- STF decidiu, por nove votos a dois, que municípios não podem mudar o nome de Guardas Municipais para “Polícia Municipal” em todo o Brasil.
- A decisão é nacional e segue o entendimento do relator, ministro Flávio Dino, com base na Constituição que usa a designação “guardas municipais”.
- O caso surgiu de uma mudança na Lei Orgânica de São Paulo, de 2025, que permitia o uso de “Polícia Municipal”; a alteração foi contestada pela Fenaguardas.
- O Tribunal de Justiça de São Paulo havia barrado a mudança em 2025, e o STF manteve o veto após rejeitar liminar anteriormente.
- O ministro Flávio Dino apontou que admitir novos nomes criaria inconsistências e impactos administrativos, dificultando a uniformidade do sistema de segurança pública.
O STF decidiu na segunda-feira, 13, que municípios brasileiros não podem substituir o nome das Guardas Municipais por “Polícia Municipal” ou termos parecidos.
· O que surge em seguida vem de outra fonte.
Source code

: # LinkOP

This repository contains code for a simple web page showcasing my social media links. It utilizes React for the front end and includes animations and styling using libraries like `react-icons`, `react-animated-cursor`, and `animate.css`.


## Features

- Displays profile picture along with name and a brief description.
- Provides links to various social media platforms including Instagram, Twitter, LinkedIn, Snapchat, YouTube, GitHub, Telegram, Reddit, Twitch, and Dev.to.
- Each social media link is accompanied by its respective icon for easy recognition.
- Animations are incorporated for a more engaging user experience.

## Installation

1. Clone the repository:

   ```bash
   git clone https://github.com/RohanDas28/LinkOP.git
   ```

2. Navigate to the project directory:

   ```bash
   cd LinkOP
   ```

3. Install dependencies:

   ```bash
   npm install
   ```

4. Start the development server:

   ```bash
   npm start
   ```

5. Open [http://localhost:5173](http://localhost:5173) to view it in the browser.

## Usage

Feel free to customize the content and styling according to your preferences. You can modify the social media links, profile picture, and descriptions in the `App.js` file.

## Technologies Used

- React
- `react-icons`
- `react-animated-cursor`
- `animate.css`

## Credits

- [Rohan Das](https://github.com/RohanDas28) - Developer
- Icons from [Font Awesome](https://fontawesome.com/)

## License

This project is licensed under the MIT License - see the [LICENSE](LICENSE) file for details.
A decisão é válida para todo o país.
O placar foi 9 votos a 2, com Zanin e Mendonça divergindo. O relator Flávio Dino apresentou o entendimento da corte, que mantém a nomenclatura prevista na Constituição.
A ação tratava de uma mudança na cidade de São Paulo, que alterou a Lei Orgânica de 2025 para permitir o uso de “Polícia Municipal”. O TJ-SP havia barrado a alteração naquele ano; a Fenaguardas recorreu ao STF.
Dino rejeitou liminar que tentava restaurar o nome de Polícia Municipal enquanto o mérito era julgado. No mérito, o ministro destacou a expressão “guardas municipais” no art. 144, parágrafo 8º.
Ele argumentou que a Constituição estabelece essa designação e que novas denominações podem gerar inconsistências jurídicas e impactos administrativos. A decisão também aponta necessidade de não alterar estruturas e materiais da administração.